Hence, the reason for the trio of Firefox articles in this month's magazine. Firefox has been a favorite of Linux users for ... well ... forever, it seems. When such a major Linux favorite grabs that many headlines, it just can't be ignored. It can -- and has -- sent ripples throughout the Linux community.
My cat, Buddie, "helping" me work on the magazine layout.
It seems that most everyone has an opinion about the interface redesign, and there doesn't seem to be much middle ground. Folks seem to either really like the new interface, while others seem to really hate it.
The opinions about Mozilla giving up the fight against restrictive DRM seem to be a lot more of a radical and "knee jerk" reaction. Many users cried foul, and felt as if Mozilla had sold them out. Granted, DRM and FOSS don't seem to fit well together, especially philosophically. Others took a much more radical approach, suggesting the removal of Firefox -- and presumably everything else Mozilla -- from the repository, based on "ethics."
Then, as if the Firefox "storms" weren't enough, it was recently revealed that Chromium will no longer be able to play flash content in the near future. No one I know will rush to the defense of flash, and certainly not me. Flash has been a nightmare from the beginning. It's security vulnerabilities and troubles have been long and legendary.
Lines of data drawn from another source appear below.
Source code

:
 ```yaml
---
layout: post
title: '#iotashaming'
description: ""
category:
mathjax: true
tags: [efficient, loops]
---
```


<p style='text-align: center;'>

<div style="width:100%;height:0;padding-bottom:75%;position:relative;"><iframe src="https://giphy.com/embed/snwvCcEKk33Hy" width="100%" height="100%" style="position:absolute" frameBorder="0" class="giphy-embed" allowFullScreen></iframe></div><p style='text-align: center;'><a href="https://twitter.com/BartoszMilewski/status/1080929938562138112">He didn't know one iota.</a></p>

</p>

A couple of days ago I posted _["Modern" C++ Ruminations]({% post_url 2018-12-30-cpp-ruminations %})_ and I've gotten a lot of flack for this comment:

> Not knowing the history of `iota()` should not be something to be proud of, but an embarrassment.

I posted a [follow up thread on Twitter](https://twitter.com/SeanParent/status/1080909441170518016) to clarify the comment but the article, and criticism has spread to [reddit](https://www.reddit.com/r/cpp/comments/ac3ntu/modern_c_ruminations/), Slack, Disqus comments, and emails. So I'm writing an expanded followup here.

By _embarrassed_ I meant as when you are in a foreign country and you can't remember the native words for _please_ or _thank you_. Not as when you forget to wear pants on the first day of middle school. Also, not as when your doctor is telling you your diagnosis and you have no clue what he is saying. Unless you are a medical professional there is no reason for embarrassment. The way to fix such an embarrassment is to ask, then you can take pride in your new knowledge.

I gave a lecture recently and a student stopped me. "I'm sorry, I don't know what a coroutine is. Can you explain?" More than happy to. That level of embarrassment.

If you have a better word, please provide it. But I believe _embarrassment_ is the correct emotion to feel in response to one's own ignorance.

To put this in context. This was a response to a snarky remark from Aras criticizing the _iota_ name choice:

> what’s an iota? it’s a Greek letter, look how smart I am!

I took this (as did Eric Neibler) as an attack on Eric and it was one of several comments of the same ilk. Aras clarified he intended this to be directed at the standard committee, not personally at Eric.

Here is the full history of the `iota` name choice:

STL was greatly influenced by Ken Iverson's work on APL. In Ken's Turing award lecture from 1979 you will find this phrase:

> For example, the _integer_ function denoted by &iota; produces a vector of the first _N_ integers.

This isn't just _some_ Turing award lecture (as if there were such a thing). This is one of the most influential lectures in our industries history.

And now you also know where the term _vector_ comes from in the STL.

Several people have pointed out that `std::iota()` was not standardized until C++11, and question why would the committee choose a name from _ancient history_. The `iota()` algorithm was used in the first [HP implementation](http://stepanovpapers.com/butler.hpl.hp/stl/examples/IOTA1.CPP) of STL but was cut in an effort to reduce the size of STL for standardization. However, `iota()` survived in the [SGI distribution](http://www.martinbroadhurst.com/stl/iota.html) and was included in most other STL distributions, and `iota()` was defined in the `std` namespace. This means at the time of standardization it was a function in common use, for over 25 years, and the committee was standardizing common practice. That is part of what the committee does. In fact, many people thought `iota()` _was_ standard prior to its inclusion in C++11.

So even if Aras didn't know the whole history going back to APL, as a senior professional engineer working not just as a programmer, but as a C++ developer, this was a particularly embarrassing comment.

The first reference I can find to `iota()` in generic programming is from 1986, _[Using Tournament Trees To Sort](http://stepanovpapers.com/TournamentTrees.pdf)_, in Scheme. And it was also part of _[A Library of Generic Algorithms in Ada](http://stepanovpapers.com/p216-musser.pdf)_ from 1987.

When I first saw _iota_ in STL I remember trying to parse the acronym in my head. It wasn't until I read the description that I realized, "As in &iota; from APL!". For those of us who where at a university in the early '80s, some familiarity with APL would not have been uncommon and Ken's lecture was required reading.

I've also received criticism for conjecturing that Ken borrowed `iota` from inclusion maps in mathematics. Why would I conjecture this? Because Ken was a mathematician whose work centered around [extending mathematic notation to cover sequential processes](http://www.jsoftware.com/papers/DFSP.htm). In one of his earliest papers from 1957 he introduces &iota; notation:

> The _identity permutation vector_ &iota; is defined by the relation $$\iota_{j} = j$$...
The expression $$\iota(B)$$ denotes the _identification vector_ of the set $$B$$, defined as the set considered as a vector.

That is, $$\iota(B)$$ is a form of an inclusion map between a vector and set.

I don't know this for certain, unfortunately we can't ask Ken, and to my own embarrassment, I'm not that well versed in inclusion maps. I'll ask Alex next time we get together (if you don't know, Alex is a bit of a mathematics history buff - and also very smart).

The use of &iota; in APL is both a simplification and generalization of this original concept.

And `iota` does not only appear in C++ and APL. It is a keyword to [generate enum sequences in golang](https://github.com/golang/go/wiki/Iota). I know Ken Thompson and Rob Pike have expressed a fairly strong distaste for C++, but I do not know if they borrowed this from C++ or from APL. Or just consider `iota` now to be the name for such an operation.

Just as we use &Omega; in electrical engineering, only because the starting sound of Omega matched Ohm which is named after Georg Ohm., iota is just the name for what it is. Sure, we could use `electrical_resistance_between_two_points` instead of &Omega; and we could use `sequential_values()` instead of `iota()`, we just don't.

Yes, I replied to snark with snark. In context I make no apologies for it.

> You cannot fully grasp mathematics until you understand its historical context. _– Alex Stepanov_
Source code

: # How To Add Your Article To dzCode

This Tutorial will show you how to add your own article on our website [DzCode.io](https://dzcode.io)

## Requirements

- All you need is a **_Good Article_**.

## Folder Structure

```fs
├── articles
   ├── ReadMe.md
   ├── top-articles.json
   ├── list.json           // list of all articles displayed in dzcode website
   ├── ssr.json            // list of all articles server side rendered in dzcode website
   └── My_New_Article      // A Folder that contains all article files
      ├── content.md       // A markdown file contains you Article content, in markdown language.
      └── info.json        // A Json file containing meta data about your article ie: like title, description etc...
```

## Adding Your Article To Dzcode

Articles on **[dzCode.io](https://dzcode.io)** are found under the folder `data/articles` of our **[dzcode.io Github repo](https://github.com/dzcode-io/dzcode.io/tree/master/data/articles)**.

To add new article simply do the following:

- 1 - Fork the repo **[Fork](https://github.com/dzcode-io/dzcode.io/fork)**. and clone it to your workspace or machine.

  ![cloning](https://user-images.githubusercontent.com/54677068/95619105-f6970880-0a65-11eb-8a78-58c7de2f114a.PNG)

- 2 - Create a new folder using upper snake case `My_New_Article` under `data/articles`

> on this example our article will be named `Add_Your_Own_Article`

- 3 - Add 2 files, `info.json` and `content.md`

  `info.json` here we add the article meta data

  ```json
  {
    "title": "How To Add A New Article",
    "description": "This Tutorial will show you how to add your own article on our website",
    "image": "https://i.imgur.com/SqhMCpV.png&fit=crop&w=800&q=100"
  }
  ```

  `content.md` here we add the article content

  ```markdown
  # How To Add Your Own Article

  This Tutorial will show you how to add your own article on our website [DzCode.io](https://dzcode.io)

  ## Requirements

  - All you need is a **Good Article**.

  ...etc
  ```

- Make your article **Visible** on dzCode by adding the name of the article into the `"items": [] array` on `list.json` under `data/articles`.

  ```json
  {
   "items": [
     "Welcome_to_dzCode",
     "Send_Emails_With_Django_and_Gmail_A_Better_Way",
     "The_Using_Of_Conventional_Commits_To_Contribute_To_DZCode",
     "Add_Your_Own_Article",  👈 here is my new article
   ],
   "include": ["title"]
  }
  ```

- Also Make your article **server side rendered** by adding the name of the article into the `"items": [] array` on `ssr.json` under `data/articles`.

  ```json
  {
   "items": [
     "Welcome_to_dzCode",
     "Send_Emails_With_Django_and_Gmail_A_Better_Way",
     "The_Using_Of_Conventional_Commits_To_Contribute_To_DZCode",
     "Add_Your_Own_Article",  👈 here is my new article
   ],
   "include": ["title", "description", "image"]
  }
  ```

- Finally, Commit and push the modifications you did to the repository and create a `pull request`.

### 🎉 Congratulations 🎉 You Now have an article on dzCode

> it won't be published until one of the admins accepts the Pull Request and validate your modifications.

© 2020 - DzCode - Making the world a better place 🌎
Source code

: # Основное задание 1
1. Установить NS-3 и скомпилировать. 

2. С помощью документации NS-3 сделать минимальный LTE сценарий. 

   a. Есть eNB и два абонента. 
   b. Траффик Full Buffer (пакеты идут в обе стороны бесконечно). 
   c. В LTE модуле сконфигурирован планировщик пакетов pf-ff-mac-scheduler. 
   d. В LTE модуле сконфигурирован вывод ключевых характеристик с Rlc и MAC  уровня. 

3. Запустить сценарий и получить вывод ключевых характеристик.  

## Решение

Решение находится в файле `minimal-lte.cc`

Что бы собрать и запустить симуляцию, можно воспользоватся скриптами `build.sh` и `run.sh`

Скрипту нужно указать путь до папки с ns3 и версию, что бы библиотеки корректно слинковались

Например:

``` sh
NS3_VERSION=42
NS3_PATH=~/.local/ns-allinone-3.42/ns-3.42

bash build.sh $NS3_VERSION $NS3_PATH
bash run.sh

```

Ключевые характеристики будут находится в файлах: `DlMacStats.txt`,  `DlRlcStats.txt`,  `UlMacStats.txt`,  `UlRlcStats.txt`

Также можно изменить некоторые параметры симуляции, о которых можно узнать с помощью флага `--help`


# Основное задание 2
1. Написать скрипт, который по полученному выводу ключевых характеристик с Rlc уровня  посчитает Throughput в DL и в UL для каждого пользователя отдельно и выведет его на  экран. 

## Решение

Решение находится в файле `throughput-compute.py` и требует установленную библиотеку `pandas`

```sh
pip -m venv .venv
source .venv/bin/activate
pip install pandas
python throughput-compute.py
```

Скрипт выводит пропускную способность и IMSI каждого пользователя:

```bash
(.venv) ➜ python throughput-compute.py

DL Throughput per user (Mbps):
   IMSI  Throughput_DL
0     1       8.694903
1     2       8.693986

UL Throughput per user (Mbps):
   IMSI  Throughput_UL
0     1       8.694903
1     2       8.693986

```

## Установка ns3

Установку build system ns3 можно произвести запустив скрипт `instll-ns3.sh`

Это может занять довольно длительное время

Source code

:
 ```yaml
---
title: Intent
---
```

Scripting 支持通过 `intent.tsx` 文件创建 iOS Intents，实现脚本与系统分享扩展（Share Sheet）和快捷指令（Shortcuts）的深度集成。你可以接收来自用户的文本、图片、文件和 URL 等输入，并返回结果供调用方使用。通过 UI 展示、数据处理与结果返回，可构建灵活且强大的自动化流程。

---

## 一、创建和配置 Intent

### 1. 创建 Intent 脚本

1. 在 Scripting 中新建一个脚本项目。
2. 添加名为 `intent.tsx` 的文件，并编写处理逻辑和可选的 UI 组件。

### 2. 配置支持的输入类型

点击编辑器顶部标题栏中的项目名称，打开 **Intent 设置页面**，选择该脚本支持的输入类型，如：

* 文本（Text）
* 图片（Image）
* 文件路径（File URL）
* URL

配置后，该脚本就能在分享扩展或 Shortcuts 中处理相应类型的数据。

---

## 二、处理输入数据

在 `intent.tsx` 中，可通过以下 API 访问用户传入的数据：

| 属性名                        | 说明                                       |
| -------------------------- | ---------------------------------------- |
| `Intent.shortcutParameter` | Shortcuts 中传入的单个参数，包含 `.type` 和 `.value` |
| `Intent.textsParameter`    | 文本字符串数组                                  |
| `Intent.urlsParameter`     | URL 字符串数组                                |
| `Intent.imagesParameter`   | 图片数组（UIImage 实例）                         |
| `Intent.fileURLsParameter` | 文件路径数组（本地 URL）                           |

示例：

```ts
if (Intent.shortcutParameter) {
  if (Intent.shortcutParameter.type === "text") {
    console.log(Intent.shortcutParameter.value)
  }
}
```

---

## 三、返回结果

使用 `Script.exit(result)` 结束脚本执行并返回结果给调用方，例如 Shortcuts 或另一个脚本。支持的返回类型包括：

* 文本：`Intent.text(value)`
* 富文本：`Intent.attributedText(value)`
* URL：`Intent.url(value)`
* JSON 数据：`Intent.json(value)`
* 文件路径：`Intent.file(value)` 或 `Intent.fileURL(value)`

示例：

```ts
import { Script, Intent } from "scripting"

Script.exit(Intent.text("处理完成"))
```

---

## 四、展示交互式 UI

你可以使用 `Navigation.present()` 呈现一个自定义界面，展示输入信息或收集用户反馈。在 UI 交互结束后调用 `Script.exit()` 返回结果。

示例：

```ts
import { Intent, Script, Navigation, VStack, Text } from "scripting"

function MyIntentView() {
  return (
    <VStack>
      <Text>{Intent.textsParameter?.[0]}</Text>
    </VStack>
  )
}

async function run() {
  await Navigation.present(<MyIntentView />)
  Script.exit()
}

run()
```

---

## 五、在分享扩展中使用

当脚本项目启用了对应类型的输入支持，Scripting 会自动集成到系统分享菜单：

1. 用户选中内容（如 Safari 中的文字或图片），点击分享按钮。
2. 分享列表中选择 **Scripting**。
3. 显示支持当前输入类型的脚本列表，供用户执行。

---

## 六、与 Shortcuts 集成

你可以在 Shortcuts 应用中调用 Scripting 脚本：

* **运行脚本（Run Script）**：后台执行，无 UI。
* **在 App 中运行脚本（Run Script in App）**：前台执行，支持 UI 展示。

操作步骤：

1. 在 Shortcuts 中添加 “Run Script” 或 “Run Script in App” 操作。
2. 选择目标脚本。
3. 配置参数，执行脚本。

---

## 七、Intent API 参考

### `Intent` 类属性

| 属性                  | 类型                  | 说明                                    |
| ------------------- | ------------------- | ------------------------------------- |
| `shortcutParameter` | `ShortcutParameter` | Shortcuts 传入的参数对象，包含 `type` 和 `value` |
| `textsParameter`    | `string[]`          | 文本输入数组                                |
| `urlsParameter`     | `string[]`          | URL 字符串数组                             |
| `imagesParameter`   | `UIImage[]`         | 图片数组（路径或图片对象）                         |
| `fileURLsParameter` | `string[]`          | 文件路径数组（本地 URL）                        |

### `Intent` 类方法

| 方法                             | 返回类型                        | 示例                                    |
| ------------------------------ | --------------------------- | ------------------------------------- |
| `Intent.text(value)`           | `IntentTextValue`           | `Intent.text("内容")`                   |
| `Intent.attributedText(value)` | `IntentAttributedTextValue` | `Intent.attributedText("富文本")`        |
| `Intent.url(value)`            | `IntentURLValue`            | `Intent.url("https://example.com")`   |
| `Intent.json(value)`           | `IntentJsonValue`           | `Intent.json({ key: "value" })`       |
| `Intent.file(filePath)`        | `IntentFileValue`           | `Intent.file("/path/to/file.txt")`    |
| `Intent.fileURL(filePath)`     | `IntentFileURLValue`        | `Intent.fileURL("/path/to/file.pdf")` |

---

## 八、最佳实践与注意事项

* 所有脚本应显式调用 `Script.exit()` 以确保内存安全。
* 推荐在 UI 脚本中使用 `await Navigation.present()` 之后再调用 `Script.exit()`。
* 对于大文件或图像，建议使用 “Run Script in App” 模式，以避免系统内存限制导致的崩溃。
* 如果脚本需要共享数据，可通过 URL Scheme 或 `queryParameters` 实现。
Most of us are biding our time, living with and adapting to its serious flaws, until flash is a blemish in the history of computing and it is supplanted with HTML5.
Yet recently, Jack Wallen, the lone Linux voice at TechRepublic, made this ridiculous statement in one of his recent columns (click the link to read the entire column, along with the reasons for the upcoming change/challenge for Chromium users).
"Honestly, Linux will never succeed without embracing entities like Google. With companies like Google behind it, Linux could take over the world!"
Seriously?! Linux is a success, with or without Google. It's Google who hasn't stood behind Linux. Let's see ... Linux users wanted a Linux version of Picasa. What did we get? The Windows version wrapped in a WINE container, until Google ABANDONED Linux users with even that ill-contrived monstrosity. Linux users were "promised" an integrated helper app for Google Drive that would allow use of Google Drive as easily as Dropbox. We were told that such an app was "eminent." Years later, there still is no official support under Linux for Google Drive, from Google. Back when SketchUp was under the Google "umbrella," Linux users pleas for a Linux version were completely and totally ignored.
Google's total disregard for Linux users is legendary, and the list can go on and on and on. Yet Linux is supposed to warmly embrace Google if it "wants to survive?" The last time I heard, a "hug" involved two people embracing one another. One person (Linux) hanging onto Google's leg and not getting a response is called begging. Linux users no longer wish to beg Google for support. Nor will they "sell out" their principles. How fortunate that survival in today's multifaceted markets doesn't totally revolve around one tech giant who has transformed itself from its founding credo of "do no evil," to the very embodiment of evil, at least in some users' eyes.
Google wants to pilfer from the Linux community, basing their Android OS on the Linux kernel, yet they remain ever reluctant to give back to the community that breathes so much life into their immensely popular (and presumably, profitable) operating system.
Linux will survive, with or without Google. Linux users will support and embrace Google when (if) that embrace becomes a two-way street. Until then, it's unreasonable to expect Linux users to embrace Google without getting anything in return.
Until next month, I bid you peace, happiness, serenity and prosperity.